Are the crackles repeatable? Do they happen at the same places in the program every time you play it? Are the crackles independent of volume?


----------



## bambino (Feb 21, 2010)

Have you tried to repeat the scenario with any other sources? (different movie/music).


----------



## Dale Rasco (Apr 11, 2009)

I would first go with testing against other sources as well. It is possible you got a faulty disk.


----------



## lilryan (Jan 31, 2010)

it happens on the same place in the movie every time and even at low volume. i hope its the disk.


----------



## Dale Rasco (Apr 11, 2009)

That's good to hear, Keep your fingers crossed. raying:


----------



## ojojunkie (Jun 23, 2010)

to confirm that it's disc defect I suggest to play other disc and of different volume settings...


----------



## bambino (Feb 21, 2010)

ojojunkie said:


> to confirm that it's disc defect I suggest to play other disc and of different volume settings...


I agree, have you tried to confirm that it is just that disc by trying another one?


----------



## gsmollin (Apr 25, 2006)

lilryan said:


> it happens on the same place in the movie every time and even at low volume. i hope its the disk.


It is almost certainly the disk.
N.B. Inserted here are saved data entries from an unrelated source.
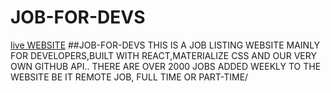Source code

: # JOB-FOR-DEVS
[live WEBSITE](https://jobsfordevs.netlify.app/)
##JOB-FOR-DEVS 
THIS IS A JOB LISTING WEBSITE MAINLY FOR DEVELOPERS,BUILT WITH REACT,MATERIALIZE CSS AND OUR VERY OWN GITHUB API..
THERE ARE OVER 2000 JOBS ADDED WEEKLY TO THE WEBSITE BE IT REMOTE JOB, FULL TIME OR PART-TIME/
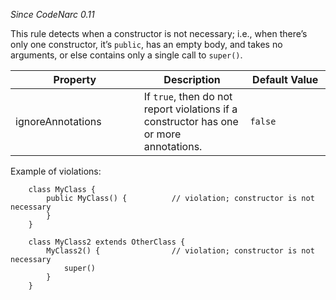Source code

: *Since CodeNarc 0.11*

This rule detects when a constructor is not necessary; i.e., when
there’s only one constructor, it’s `public`, has an empty body, and
takes no arguments, or else contains only a single call to `super()`.

<table>
<colgroup>
<col style="width: 40%" />
<col style="width: 33%" />
<col style="width: 25%" />
</colgroup>
<thead>
<tr class="header">
<th>Property</th>
<th>Description</th>
<th>Default Value</th>
</tr>
</thead>
<tbody>
<tr class="odd">
<td>ignoreAnnotations</td>
<td>If <code>true</code>, then do not report violations if a constructor has one or more annotations.</td>
<td><code>false</code></td>
</tr>
</tbody>
</table>

Example of violations:

        class MyClass {
            public MyClass() {          // violation; constructor is not necessary
            }
        }

        class MyClass2 extends OtherClass {
            MyClass2() {                // violation; constructor is not necessary
                super()
            }
        }
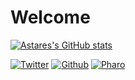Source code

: # Welcome

[![Astares's GitHub stats](https://github-readme-stats.vercel.app/api?username=astares&show_icons=true&theme=yeblu)](https://github.com/astares/github-readme-stats)

[![Twitter](https://img.shields.io/badge/-Twitter-1D9BF0?style=flat&logo=Twitter&logoColor=white)](https://twitter.com/TorstenAstares)
[![Github](https://img.shields.io/badge/-Github-000?style=flat&logo=Github&logoColor=white)](https://github.com/astares)
[![Pharo](https://img.shields.io/badge/-Pharo-3297D4?style=flat&logo=Harbor&logoColor=white)](https://github.com/pharo-project)



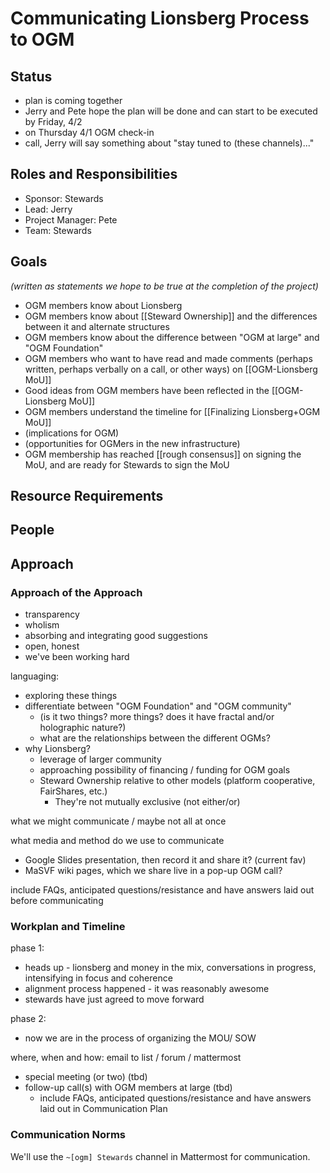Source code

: # Communicating Lionsberg Process to OGM

## Status

- plan is coming together
- Jerry and Pete hope the plan will be done and can start to be executed by Friday, 4/2
- on Thursday 4/1 OGM check-in 
- call, Jerry will say something about "stay tuned to (these channels)..."

## Roles and Responsibilities
- Sponsor: Stewards
- Lead: Jerry
- Project Manager: Pete
- Team: Stewards

## Goals

*(written as statements we hope to be true at the completion of the project)*

- OGM members know about Lionsberg
- OGM members know about [[Steward Ownership]] and the differences between it and alternate structures 
- OGM members know about the difference between "OGM at large" and "OGM Foundation"
- OGM members who want to have read and made comments (perhaps written, perhaps verbally on a call, or other ways) on [[OGM-Lionsberg MoU]]
- Good ideas from OGM members have been reflected in the [[OGM-Lionsberg MoU]]
- OGM members understand the timeline for [[Finalizing Lionsberg+OGM MoU]]
- (implications for OGM)
- (opportunities for OGMers in the new infrastructure)
- OGM membership has reached [[rough consensus]] on signing the MoU, and are ready for Stewards to sign the MoU

## Resource Requirements

## People

## Approach

### Approach of the Approach

- transparency
- wholism
- absorbing and integrating good suggestions
- open, honest
- we've been working hard

languaging:

- exploring these things
- differentiate between "OGM Foundation" and "OGM community"
  - (is it two things? more things? does it have fractal and/or holographic nature?)
  - what are the relationships between the different OGMs?
- why Lionsberg?
  - leverage of larger community
  - approaching possibility of financing / funding for OGM goals
  - Steward Ownership relative to other models (platform cooperative, FairShares, etc.)
    - They're not mutually exclusive (not either/or)

what we might communicate / maybe not all at once

what media and method do we use to communicate

- Google Slides presentation, then record it and share it? (current fav)
- MaSVF wiki pages, which we share live in a pop-up OGM call?

include FAQs, anticipated questions/resistance and have answers laid out before communicating

### Workplan and Timeline

phase 1:

- heads up - lionsberg and money in the mix, conversations in progress, intensifying in focus and coherence
- alignment process happened - it was reasonably awesome
- stewards have just agreed to move forward

phase 2:

- now we are in the process of organizing the MOU/ SOW

where, when and how:
email to list / forum / mattermost

  - special meeting (or two) (tbd)
- follow-up call(s) with OGM members at large (tbd)
  - include FAQs, anticipated questions/resistance and have answers laid out in Communication Plan

### Communication Norms

We'll use the `~[ogm] Stewards` channel in Mattermost for communication.

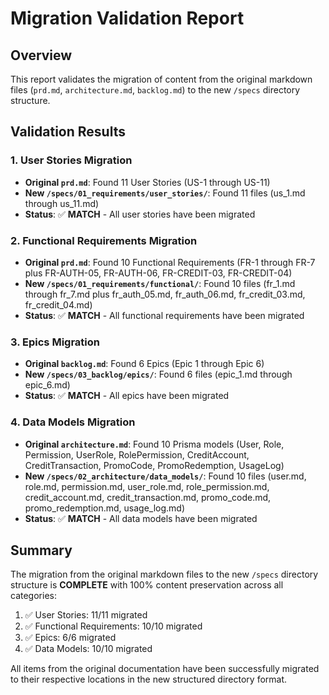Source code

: # Migration Validation Report

## Overview

This report validates the migration of content from the original markdown files (`prd.md`, `architecture.md`, `backlog.md`) to the new `/specs` directory structure.

## Validation Results

### 1. User Stories Migration

- **Original `prd.md`**: Found 11 User Stories (US-1 through US-11)
- **New `/specs/01_requirements/user_stories/`**: Found 11 files (us_1.md through us_11.md)
- **Status**: ✅ **MATCH** - All user stories have been migrated

### 2. Functional Requirements Migration

- **Original `prd.md`**: Found 10 Functional Requirements (FR-1 through FR-7 plus FR-AUTH-05, FR-AUTH-06, FR-CREDIT-03, FR-CREDIT-04)
- **New `/specs/01_requirements/functional/`**: Found 10 files (fr_1.md through fr_7.md plus fr_auth_05.md, fr_auth_06.md, fr_credit_03.md, fr_credit_04.md)
- **Status**: ✅ **MATCH** - All functional requirements have been migrated

### 3. Epics Migration

- **Original `backlog.md`**: Found 6 Epics (Epic 1 through Epic 6)
- **New `/specs/03_backlog/epics/`**: Found 6 files (epic_1.md through epic_6.md)
- **Status**: ✅ **MATCH** - All epics have been migrated

### 4. Data Models Migration

- **Original `architecture.md`**: Found 10 Prisma models (User, Role, Permission, UserRole, RolePermission, CreditAccount, CreditTransaction, PromoCode, PromoRedemption, UsageLog)
- **New `/specs/02_architecture/data_models/`**: Found 10 files (user.md, role.md, permission.md, user_role.md, role_permission.md, credit_account.md, credit_transaction.md, promo_code.md, promo_redemption.md, usage_log.md)
- **Status**: ✅ **MATCH** - All data models have been migrated

## Summary

The migration from the original markdown files to the new `/specs` directory structure is **COMPLETE** with 100% content preservation across all categories:

1. ✅ User Stories: 11/11 migrated
2. ✅ Functional Requirements: 10/10 migrated
3. ✅ Epics: 6/6 migrated
4. ✅ Data Models: 10/10 migrated

All items from the original documentation have been successfully migrated to their respective locations in the new structured directory format.
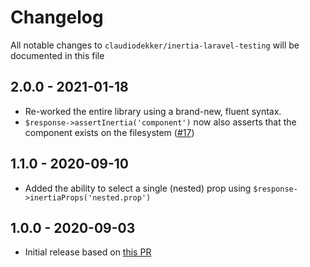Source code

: # Changelog

All notable changes to `claudiodekker/inertia-laravel-testing` will be documented in this file

## 2.0.0 - 2021-01-18
- Re-worked the entire library using a brand-new, fluent syntax.
- `$response->assertInertia('component')` now also asserts that the component exists on the filesystem ([#17](https://github.com/inertiajs/inertia-laravel/pull/124))

## 1.1.0 - 2020-09-10
- Added the ability to select a single (nested) prop using `$response->inertiaProps('nested.prop')`

## 1.0.0 - 2020-09-03
- Initial release based on [this PR](https://github.com/inertiajs/inertia-laravel/pull/124)
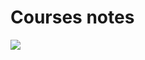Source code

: # Courses notes

<img src="https://verveindustrial.com/wp-content/uploads/2021/05/5bfdce88cd3820f7c5c21e02_mitre.png">
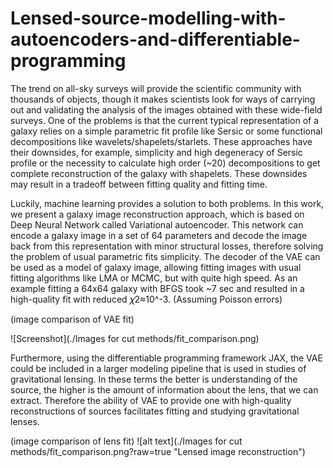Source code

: # Lensed-source-modelling-with-autoencoders-and-differentiable-programming

The trend on all-sky surveys will provide the scientific community with thousands of objects, though it makes scientists look for ways of carrying out and validating the analysis of the images obtained with these wide-field surveys. One of the problems is that the current typical representation of a galaxy relies on a simple parametric fit profile like Sersic or some functional decompositions like wavelets/shapelets/starlets. These approaches have their downsides, for example, simplicity and high degeneracy of Sersic profile or the necessity to calculate high order (~20) decompositions to get complete reconstruction of the galaxy with shapelets. These downsides may result in a tradeoff between fitting quality and fitting time.

Luckily, machine learning provides a solution to both problems. In this work, we present a galaxy image reconstruction approach, which is based on Deep Neural Network called Variational autoencoder. This network can encode a galaxy image in a set of 64 parameters and decode the image back from this representation with minor structural losses, therefore solving the problem of usual parametric fits simplicity. The decoder of the VAE can be used as a model of galaxy image, allowing fitting images with usual fitting algorithms like LMA or MCMC, but with quite high speed. As an example fitting a 64x64 galaxy with BFGS took ~7 sec and resulted in a high-quality fit with reduced 𝜒2≈10^-3. (Assuming Poisson errors)

(image comparison of VAE fit)

![Screenshot](./Images for cut methods/fit_comparison.png)

Furthermore, using the differentiable programming framework JAX, the VAE could be included in a larger modeling pipeline that is used in studies of gravitational lensing. In these terms the better is understanding of the source, the higher is the amount of information about the lens, that we can extract. Therefore the ability of VAE to provide one with high-quality reconstructions of sources facilitates fitting and studying gravitational lenses.

(image comparison of lens fit)
![alt text](./Images for cut methods/fit_comparison.png?raw=true "Lensed image reconstruction")





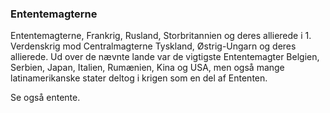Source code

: ### Ententemagterne


Ententemagterne, Frankrig, Rusland, Storbritannien og deres allierede i 1. Verdenskrig mod Centralmagterne Tyskland, Østrig-Ungarn og deres allierede. Ud over de nævnte lande var de vigtigste Ententemagter Belgien, Serbien, Japan, Italien, Rumænien, Kina og USA, men også mange latinamerikanske stater deltog i krigen som en del af Ententen.

Se også entente.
I can't imagine how a failed AVR or player would malfunction at just those spots, repeatedly, if this AVR and player has played other BD's successfully.

The only other possible scenario is a weak laser, but that should be a generic failure, such as with the PS3, and I don't think the oppo has that problem.


----------



## bambino (Feb 21, 2010)

Most stores will replace a defective open DVD, Blu-Ray or CD for the same one and i'd say that seems to be the problem here.:T


----------



## lilryan (Jan 31, 2010)

i have played other disks and not had this problem at much higher volumes. i did play this same disk in my bedroom and could not replicate the problem. the place where i rented the disk has another copy so i am going to try that this week and see if it has the same problem.


----------